Great review. Can’t wait to read it. Loved Willow’s other work and I am sure this will be amazing as well. True Love Story, in my top five books of all times.

Loved this book, too, and your review is wonderful. One small point in the book from the therapist: it sounded as if the OCD sourced from depression. She had the underlying hereditary chemical imbalance that caused depression (lifetime of co-sleeping with her mom) and the hand washing, counting and organizing came on with stress triggers such as confrontations with her unappreciative boss, unremitting pressure from her inconstant male friend, reminders of her mother’s absence or hostile texts from the rotten former bf. I’m not a professional — maybe I misread and they are two separate conditions. I think the medicine she took addressed the depression chemistry, and the therapy focused on the OCD impulses and ways to work through the episodes and manage it? A fascinating book!

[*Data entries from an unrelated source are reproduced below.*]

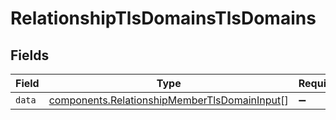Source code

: # RelationshipTlsDomainsTlsDomains


## Fields

| Field                                                                                                    | Type                                                                                                     | Required                                                                                                 | Description                                                                                              |
| -------------------------------------------------------------------------------------------------------- | -------------------------------------------------------------------------------------------------------- | -------------------------------------------------------------------------------------------------------- | -------------------------------------------------------------------------------------------------------- |
| `data`                                                                                                   | [components.RelationshipMemberTlsDomainInput](../../models/shared/relationshipmembertlsdomaininput.md)[] | :heavy_minus_sign:                                                                                       | N/A                                                                                                      |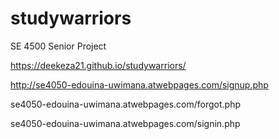 # studywarriors
SE 4500 Senior Project


https://deekeza21.github.io/studywarriors/

http://se4050-edouina-uwimana.atwebpages.com/signup.php

se4050-edouina-uwimana.atwebpages.com/forgot.php

se4050-edouina-uwimana.atwebpages.com/signin.php
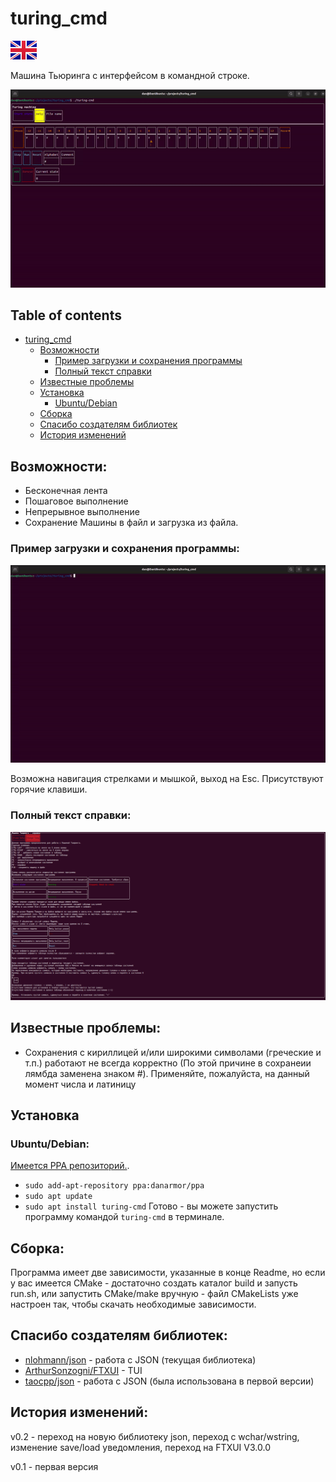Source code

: <a name="turing-cmd"/>

# turing_cmd

[![English version](forReadme/EN-icon.png)](README.md)

Машина Тьюринга с интерфейсом в командной строке.

![1.gif](forReadme/1.gif)

## Table of contents
- [turing_cmd](#turing-cmd)
  * [Возможности](#features)
    + [Пример загрузки и сохранения программы](#example-of-save-load)
    + [Полный текст справки](#full-reference-text)
  * [Известные проблемы](#known-issues)
  * [Установка](#installation)
    + [Ubuntu/Debian](#ubuntu-debian)
  * [Сборка](#build)
  * [Спасибо создателям библиотек](#thanks-for-libraries-creators)
  * [История изменений](#changelog)

<a name="features"/>

## Возможности:
- Бесконечная лента
- Пошаговое выполнение
- Непрерывное выполнение
- Сохранение Машины в файл и загрузка из файла.

<a name="example-of-save-load"/>

### Пример загрузки и сохранения программы:
![2.gif](forReadme/2.gif)

Возможна навигация стрелками и мышкой, выход на Esc. Присутствуют горячие клавиши.

<a name="full-reference-text"/>

### Полный текст справки:
![3.png](forReadme/RU-help.png) 

<a name="known-issues"/>

## Известные проблемы:
- Сохранения с кириллицей и/или широкими символами (греческие и т.п.) работают не всегда корректно (По этой причине в сохранеии лямбда заменена знаком #). Применяйте, пожалуйста, на данный момент числа и латиницу

<a name="installation"/>

## Установка

<a name="ubuntu-debian"/>

### Ubuntu/Debian:
[Имеется PPA репозиторий.](https://launchpad.net/~danarmor/+archive/ubuntu/ppa).
* `sudo add-apt-repository ppa:danarmor/ppa`
* `sudo apt update`
* `sudo apt install turing-cmd`
Готово - вы можете запустить программу командой `turing-cmd` в терминале.

<a name="build"/>

## Сборка:
Программа имеет две зависимости, указанные в конце Readme, но если у вас имеется CMake - достаточно создать каталог build и запусть run.sh, или запустить CMake/make вручную - файл CMakeLists уже настроен так, чтобы скачать необходимые зависимости.

<a name="thanks-for-libraries-creators"/>

## Спасибо создателям библиотек:
- [nlohmann/json](https://github.com/nlohmann/json) - работа с JSON (текущая библиотека)
- [ArthurSonzogni/FTXUI](https://github.com/ArthurSonzogni/FTXUI) - TUI
- [taocpp/json](https://github.com/taocpp/json) - работа с JSON (была использована в первой версии)

<a name="changelog"/>

## История изменений:
v0.2 - переход на новую библиотеку json, переход с wchar/wstring, изменение save/load уведомления, переход на FTXUI V3.0.0

v0.1 - первая версия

I love everything you just said!! I am not a therapist so I cannot comment on what made Maby the way she is, but she was definitely genetically predisposed to OCD. It can be a hereditary condition. Her depression is a side-effect of her OCD as OCD is often compounded by depression and other anxiety disorders. Maby definitely has stress triggers that exacerbate her condition. Treatment for OCD can include psychological treatments (cognitive behaviour therapy – remember her “worry hours”?) as well as medications, so her meds were for OCD, not depression. xx

This is next on my list of reads. I’m about 65% done with the book I’m finishing now. I cannot WAIT, this review has done me in!